Top of EXERCISE MATERIALS

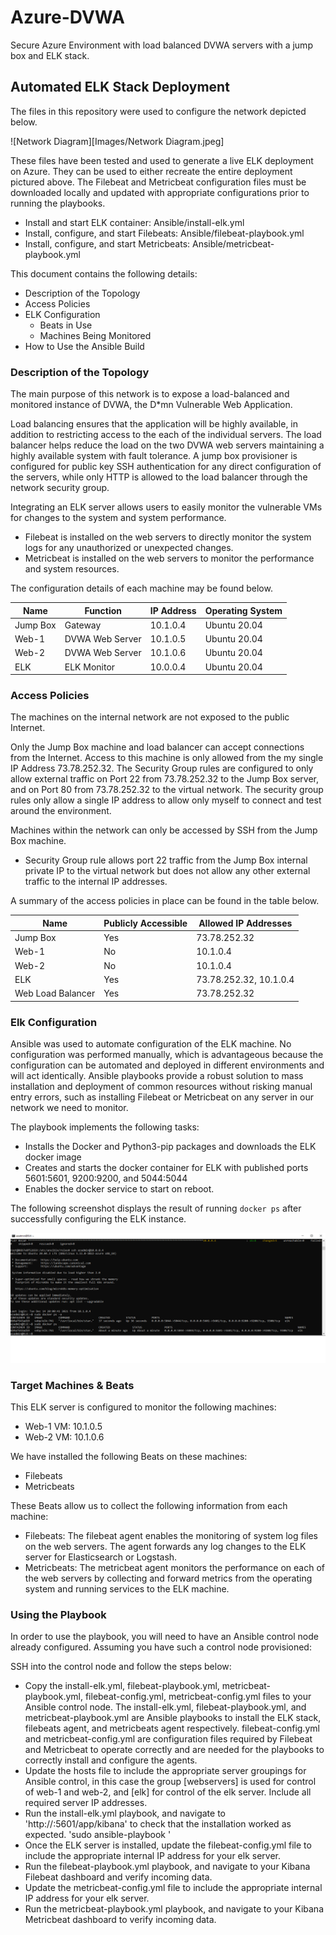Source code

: # Azure-DVWA
Secure Azure Environment with load balanced DVWA servers with a jump box and ELK stack.

## Automated ELK Stack Deployment

The files in this repository were used to configure the network depicted below.

![Network Diagram][Images/Network Diagram.jpeg]

These files have been tested and used to generate a live ELK deployment on Azure. They can be used to either recreate the entire deployment pictured above. The Filebeat and Metricbeat configuration files must be downloaded locally and updated with appropriate configurations prior to running the playbooks.

  - Install and start ELK container: Ansible/install-elk.yml
  - Install, configure, and start Filebeats: Ansible/filebeat-playbook.yml
  - Install, configure, and start Metricbeats: Ansible/metricbeat-playbook.yml


This document contains the following details:
- Description of the Topology
- Access Policies
- ELK Configuration
  - Beats in Use
  - Machines Being Monitored
- How to Use the Ansible Build


### Description of the Topology

The main purpose of this network is to expose a load-balanced and monitored instance of DVWA, the D*mn Vulnerable Web Application.

Load balancing ensures that the application will be highly available, in addition to restricting access to the each of the individual servers. The load balancer helps reduce the load on the two DVWA web servers maintaining a highly available system with fault tolerance. A jump box provisioner is configured for public key SSH authentication for any direct configuration of the servers, while only HTTP is allowed to the load balancer through the network security group. 

Integrating an ELK server allows users to easily monitor the vulnerable VMs for changes to the system and system performance.
- Filebeat is installed on the web servers to directly monitor the system logs for any unauthorized or unexpected changes.
- Metricbeat is installed on the web servers to monitor the performance and system resources. 

The configuration details of each machine may be found below.

| Name     | Function        | IP Address | Operating System |
|----------|-----------------|------------|------------------|
| Jump Box | Gateway         | 10.1.0.4   | Ubuntu 20.04     |
| Web-1    | DVWA Web Server | 10.1.0.5   | Ubuntu 20.04     |
| Web-2    | DVWA Web Server | 10.1.0.6   | Ubuntu 20.04     |
| ELK      | ELK Monitor     | 10.0.0.4   | Ubuntu 20.04     |

### Access Policies

The machines on the internal network are not exposed to the public Internet. 

Only the Jump Box machine and load balancer can accept connections from the Internet. Access to this machine is only allowed from the my single IP Address 73.78.252.32. The Security Group rules are configured to only allow external traffic on Port 22 from 73.78.252.32 to the Jump Box server, and on Port 80 from 73.78.252.32 to the virtual network. The security group rules only allow a single IP address to allow only myself to connect and test around the environment.

Machines within the network can only be accessed by SSH from the Jump Box machine.
- Security Group rule allows port 22 traffic from the Jump Box internal private IP to the virtual network but does not allow any other external traffic to the internal IP addresses.

A summary of the access policies in place can be found in the table below.

| Name              | Publicly Accessible | Allowed IP Addresses   |
|-------------------|---------------------|------------------------|
| Jump Box          | Yes                 | 73.78.252.32           |
| Web-1             | No                  | 10.1.0.4               |
| Web-2             | No                  | 10.1.0.4               |
| ELK               | Yes                 | 73.78.252.32, 10.1.0.4 |
| Web Load Balancer | Yes                 | 73.78.252.32           |

### Elk Configuration

Ansible was used to automate configuration of the ELK machine. No configuration was performed manually, which is advantageous because the configuration can be automated and deployed in different environments and will act identically. Ansible playbooks provide a robust solution to mass installation and deployment of common resources without risking manual entry errors, such as installing Filebeat or Metricbeat on any server in our network we need to monitor.

The playbook implements the following tasks:
- Installs the Docker and Python3-pip packages and downloads the ELK docker image
- Creates and starts the docker container for ELK with published ports 5601:5601, 9200:9200, and 5044:5044
- Enables the docker service to start on reboot.

The following screenshot displays the result of running `docker ps` after successfully configuring the ELK instance.

![ELK Docker Container](Images/ELK_container.png)

### Target Machines & Beats
This ELK server is configured to monitor the following machines:
- Web-1 VM: 10.1.0.5
- Web-2 VM: 10.1.0.6

We have installed the following Beats on these machines:
- Filebeats
- Metricbeats

These Beats allow us to collect the following information from each machine:
- Filebeats: The filebeat agent enables the monitoring of system log files on the web servers. The agent forwards any log changes to the ELK server for Elasticsearch or Logstash.
- Metricbeats: The metricbeat agent monitors the performance on each of the web servers by collecting and forward metrics from the operating system and running services to the ELK machine.

### Using the Playbook
In order to use the playbook, you will need to have an Ansible control node already configured. Assuming you have such a control node provisioned: 

SSH into the control node and follow the steps below:
- Copy the install-elk.yml, filebeat-playbook.yml, metricbeat-playbook.yml, filebeat-config.yml, metricbeat-config.yml files to your Ansible control node. The install-elk.yml, filebeat-playbook.yml, and metricbeat-playbook.yml are Ansible playbooks to install the ELK stack, filebeats agent, and metricbeats agent respectively. filebeat-config.yml and metricbeat-config.yml are configuration files required by Filebeat and Metricbeat to operate correctly and are needed for the playbooks to correctly install and configure the agents.
- Update the hosts file to include the appropriate server groupings for Ansible control, in this case the group [webservers]  is used for control of web-1 and web-2, and [elk] for control of the elk server. Include all required server IP addresses.
- Run the install-elk.yml playbook, and navigate to 'http://<ELK Server External IP>:5601/app/kibana' to check that the installation worked as expected.
	'sudo ansible-playbook '
- Once the ELK server is installed, update the filebeat-config.yml file to include the appropriate internal IP address for your elk server. 
- Run the filebeat-playbook.yml playbook, and navigate to your Kibana Filebeat dashboard and verify incoming data.
- Update the metricbeat-config.yml file to include the appropriate internal IP address for your elk server.
- Run the metricbeat-playbook.yml playbook, and navigate to your Kibana Metricbeat dashboard to verify incoming data.
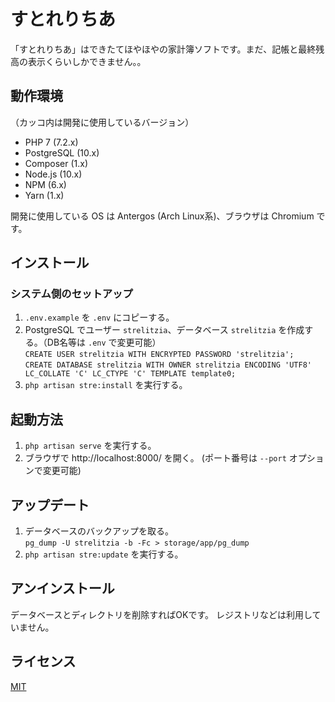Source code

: # すとれりちあ
「すとれりちあ」はできたてほやほやの家計簿ソフトです。まだ、記帳と最終残高の表示くらいしかできません。。

## 動作環境
（カッコ内は開発に使用しているバージョン）

* PHP 7 (7.2.x)
* PostgreSQL (10.x)
* Composer (1.x)
* Node.js (10.x)
* NPM (6.x)
* Yarn (1.x)

開発に使用している OS は Antergos (Arch Linux系)、ブラウザは Chromium です。

## インストール
### システム側のセットアップ
1. `.env.example` を `.env` にコピーする。
1. PostgreSQL でユーザー `strelitzia`、データベース `strelitzia` を作成する。（DB名等は `.env` で変更可能）<br/>
`CREATE USER strelitzia WITH ENCRYPTED PASSWORD 'strelitzia';`<br/>
`CREATE DATABASE strelitzia WITH OWNER strelitzia ENCODING 'UTF8' LC_COLLATE 'C' LC_CTYPE 'C' TEMPLATE template0;`
1. `php artisan stre:install` を実行する。

## 起動方法
1. `php artisan serve` を実行する。
1. ブラウザで http://localhost:8000/ を開く。 (ポート番号は `--port` オプションで変更可能)

## アップデート
1. データベースのバックアップを取る。<br/>
`pg_dump -U strelitzia -b -Fc > storage/app/pg_dump`
1. `php artisan stre:update` を実行する。

## アンインストール
データベースとディレクトリを削除すればOKです。
レジストリなどは利用していません。

## ライセンス
[MIT](https://github.com/kuinaein/strelitzia/blob/release/LICENSE-ja.txt)
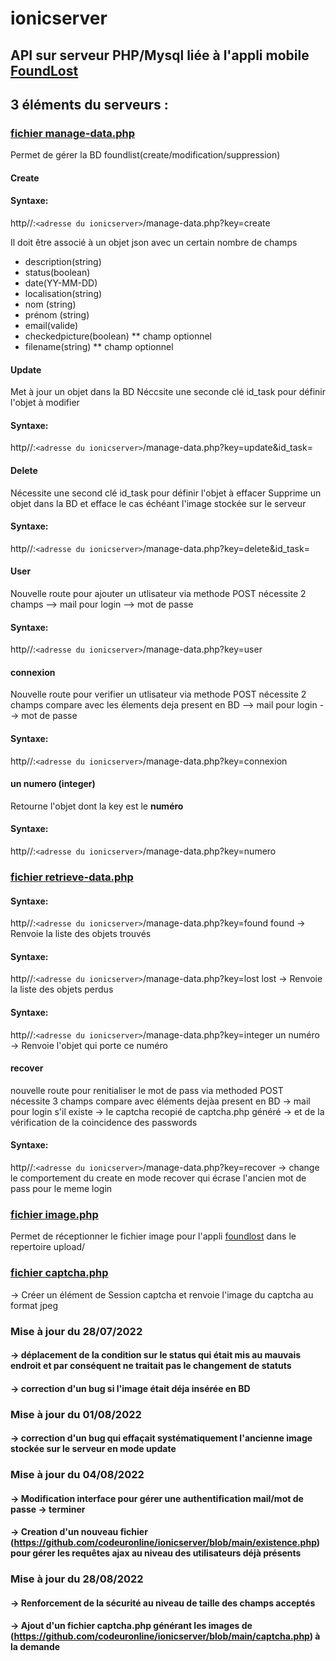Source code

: # ionicserver

## API sur serveur PHP/Mysql liée à l'appli mobile [FoundLost](https://github.com/codeuronline/appli-ionic/tree/master/ionicfoundlost/foundlost)

## 3 éléments du serveurs :

### [fichier manage-data.php](https://github.com/codeuronline/ionicserver/blob/main/manage-data.php)

Permet de gérer la BD foundlist(create/modification/suppression)

#### Create
#### Syntaxe:  
http//:`<adresse du ionicserver>`/manage-data.php?key=create

Il doit être associé à un objet json avec un certain nombre de champs

* description(string)
* status(boolean)
* date(YY-MM-DD)
* localisation(string)
* nom (string)
* prénom (string)
* email(valide)
* checkedpicture(boolean) ** champ optionnel
* filename(string) ** champ optionnel 

#### Update 
Met à jour un objet dans la BD
Néccsite une seconde clé id_task pour définir l'objet à modifier

#### Syntaxe:
http//:`<adresse du ionicserver>`/manage-data.php?key=update&id_task=

#### Delete 
Nécessite une second clé id_task pour définir l'objet à effacer
Supprime un objet dans la BD et efface le cas échéant l'image stockée sur le serveur

#### Syntaxe:
http//:`<adresse du ionicserver>`/manage-data.php?key=delete&id_task=

#### User
Nouvelle route pour ajouter un utlisateur via methode POST
nécessite 2 champs
--> mail pour login
--> mot de passe

#### Syntaxe:
http//:`<adresse du ionicserver>`/manage-data.php?key=user

#### connexion
Nouvelle route pour verifier un utlisateur via methode POST
nécessite 2 champs
compare avec les élements deja present en BD
--> mail pour login
--> mot de passe

#### Syntaxe:
http//:`<adresse du ionicserver>`/manage-data.php?key=connexion

#### un numero (integer)
Retourne l'objet dont la key est le **numéro**

#### Syntaxe:
http//:`<adresse du ionicserver>`/manage-data.php?key=numero

### [fichier retrieve-data.php](https://github.com/codeuronline/ionicserver/blob/main/retrieve-data.php)

#### Syntaxe:
http//:`<adresse du ionicserver>`/manage-data.php?key=found
found -> Renvoie la liste des objets trouvés

#### Syntaxe:
http//:`<adresse du ionicserver>`/manage-data.php?key=lost
lost  -> Renvoie la liste des objets perdus

#### Syntaxe: 
http//:`<adresse du ionicserver>`/manage-data.php?key=integer
un numéro -> Renvoie l'objet qui porte ce numéro

#### recover
nouvelle route pour renitialiser le mot de pass via methoded POST
nécessite 3 champs
compare avec éléments dejàa present en BD
-> mail pour login s'il existe
-> le captcha recopié de captcha.php généré
-> et de la vérification de la coincidence des passwords 

#### Syntaxe: 
http//:`<adresse du ionicserver>`/manage-data.php?key=recover
-> change le comportement du create en mode recover qui écrase l'ancien mot de pass pour le meme login

### [fichier image.php](https://github.com/codeuronline/ionicserver/blob/main/image.php)

Permet de réceptionner le fichier image pour l'appli [foundlost](https://github.com/codeuronline/appli-ionic/tree/master/ionicfoundlost/foundlost) dans le repertoire upload/
### [fichier captcha.php](https://github.com/codeuronline/ionicserver/blob/master/captcha.php)
-> Créer un élément de Session captcha et renvoie l'image du captcha au format jpeg

### Mise à jour du 28/07/2022
#### -> déplacement de la condition sur le status qui était mis au mauvais endroit et par conséquent ne traitait pas le changement de statuts
#### -> correction d'un bug si l'image était déja insérée en BD 
### Mise à jour du 01/08/2022
#### -> correction d'un bug qui effaçait systématiquement l'ancienne image stockée sur le serveur en mode update
### Mise à jour du 04/08/2022
#### -> Modification interface pour gérer une authentification mail/mot de passe -> terminer
#### -> Creation d'un nouveau fichier (https://github.com/codeuronline/ionicserver/blob/main/existence.php) pour gérer les requêtes ajax au niveau des utilisateurs déjà présents
### Mise à jour du 28/08/2022
#### -> Renforcement de la sécurité au niveau de taille des champs acceptés
#### -> Ajout d'un fichier captcha.php générant les images de (https://github.com/codeuronline/ionicserver/blob/main/captcha.php) à la demande
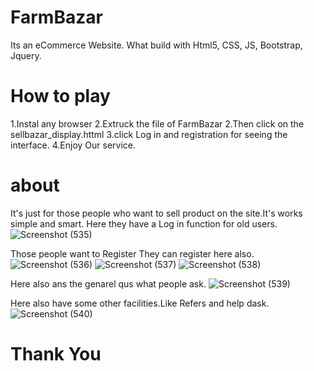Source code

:# FarmBazar
Its an eCommerce Website. What build with Html5, CSS, JS, Bootstrap, Jquery.
# How to play
1.Instal any browser
2.Extruck the file of FarmBazar
2.Then click on the sellbazar_display.httml
3.click Log in and registration for seeing the interface.
4.Enjoy Our service.

# about
It's just for those people who want to sell product on the site.It's works simple and smart.
Here they have a Log in function for old users.
![Screenshot (535)](https://user-images.githubusercontent.com/51853856/174137709-ff674242-c79d-450c-9639-f0352412b4dd.png)

Those people want to Register They can register here also.
![Screenshot (536)](https://user-images.githubusercontent.com/51853856/174138274-d42c1630-cb93-4741-825b-ea6f9f22f3bc.png)
![Screenshot (537)](https://user-images.githubusercontent.com/51853856/174139590-a83985ba-0fb6-44b0-b6c6-97242cefc842.png)
![Screenshot (538)](https://user-images.githubusercontent.com/51853856/174139596-0602d729-033c-44b5-8505-cb0e9cde9a2d.png)

Here also ans the genarel qus what people ask.
![Screenshot (539)](https://user-images.githubusercontent.com/51853856/174139881-cd71a0ee-2694-4b31-97d5-f7771b50cc10.png)

Here also have some other facilities.Like Refers and help dask.
![Screenshot (540)](https://user-images.githubusercontent.com/51853856/174140395-ad6f039e-6b9a-4371-9c24-215322afa6cd.png)

# Thank You 
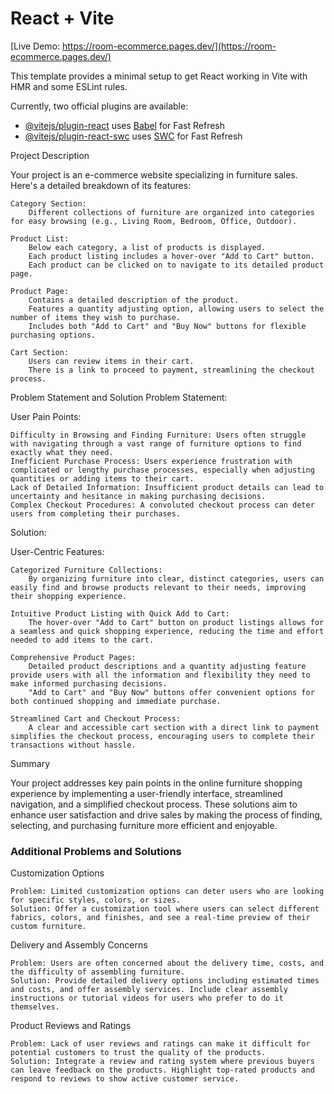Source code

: # React + Vite

[Live Demo: https://room-ecommerce.pages.dev/](https://room-ecommerce.pages.dev/)

This template provides a minimal setup to get React working in Vite with HMR and some ESLint rules.

Currently, two official plugins are available:

- [@vitejs/plugin-react](https://github.com/vitejs/vite-plugin-react/blob/main/packages/plugin-react/README.md) uses [Babel](https://babeljs.io/) for Fast Refresh
- [@vitejs/plugin-react-swc](https://github.com/vitejs/vite-plugin-react-swc) uses [SWC](https://swc.rs/) for Fast Refresh

Project Description

Your project is an e-commerce website specializing in furniture sales. Here's a detailed breakdown of its features:

    Category Section:
        Different collections of furniture are organized into categories for easy browsing (e.g., Living Room, Bedroom, Office, Outdoor).

    Product List:
        Below each category, a list of products is displayed.
        Each product listing includes a hover-over "Add to Cart" button.
        Each product can be clicked on to navigate to its detailed product page.

    Product Page:
        Contains a detailed description of the product.
        Features a quantity adjusting option, allowing users to select the number of items they wish to purchase.
        Includes both "Add to Cart" and "Buy Now" buttons for flexible purchasing options.

    Cart Section:
        Users can review items in their cart.
        There is a link to proceed to payment, streamlining the checkout process.

Problem Statement and Solution
Problem Statement:

User Pain Points:

    Difficulty in Browsing and Finding Furniture: Users often struggle with navigating through a vast range of furniture options to find exactly what they need.
    Inefficient Purchase Process: Users experience frustration with complicated or lengthy purchase processes, especially when adjusting quantities or adding items to their cart.
    Lack of Detailed Information: Insufficient product details can lead to uncertainty and hesitance in making purchasing decisions.
    Complex Checkout Procedures: A convoluted checkout process can deter users from completing their purchases.

Solution:

User-Centric Features:

    Categorized Furniture Collections:
        By organizing furniture into clear, distinct categories, users can easily find and browse products relevant to their needs, improving their shopping experience.

    Intuitive Product Listing with Quick Add to Cart:
        The hover-over "Add to Cart" button on product listings allows for a seamless and quick shopping experience, reducing the time and effort needed to add items to the cart.

    Comprehensive Product Pages:
        Detailed product descriptions and a quantity adjusting feature provide users with all the information and flexibility they need to make informed purchasing decisions.
        "Add to Cart" and "Buy Now" buttons offer convenient options for both continued shopping and immediate purchase.

    Streamlined Cart and Checkout Process:
        A clear and accessible cart section with a direct link to payment simplifies the checkout process, encouraging users to complete their transactions without hassle.

Summary

Your project addresses key pain points in the online furniture shopping experience by implementing a user-friendly interface, streamlined navigation, and a simplified checkout process. These solutions aim to enhance user satisfaction and drive sales by making the process of finding, selecting, and purchasing furniture more efficient and enjoyable.

### Additional Problems and Solutions

Customization Options

    Problem: Limited customization options can deter users who are looking for specific styles, colors, or sizes.
    Solution: Offer a customization tool where users can select different fabrics, colors, and finishes, and see a real-time preview of their custom furniture.

Delivery and Assembly Concerns

    Problem: Users are often concerned about the delivery time, costs, and the difficulty of assembling furniture.
    Solution: Provide detailed delivery options including estimated times and costs, and offer assembly services. Include clear assembly instructions or tutorial videos for users who prefer to do it themselves.

Product Reviews and Ratings

    Problem: Lack of user reviews and ratings can make it difficult for potential customers to trust the quality of the products.
    Solution: Integrate a review and rating system where previous buyers can leave feedback on the products. Highlight top-rated products and respond to reviews to show active customer service.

Bottom of EXERCISE MATERIALS

Some lines above contain the word "Refresh". Copy each of them.

OUTPUT OF THE TASK:
- [@vitejs/plugin-react](https://github.com/vitejs/vite-plugin-react/blob/main/packages/plugin-react/README.md) uses [Babel](https://babeljs.io/) for Fast Refresh
- [@vitejs/plugin-react-swc](https://github.com/vitejs/vite-plugin-react-swc) uses [SWC](https://swc.rs/) for Fast Refresh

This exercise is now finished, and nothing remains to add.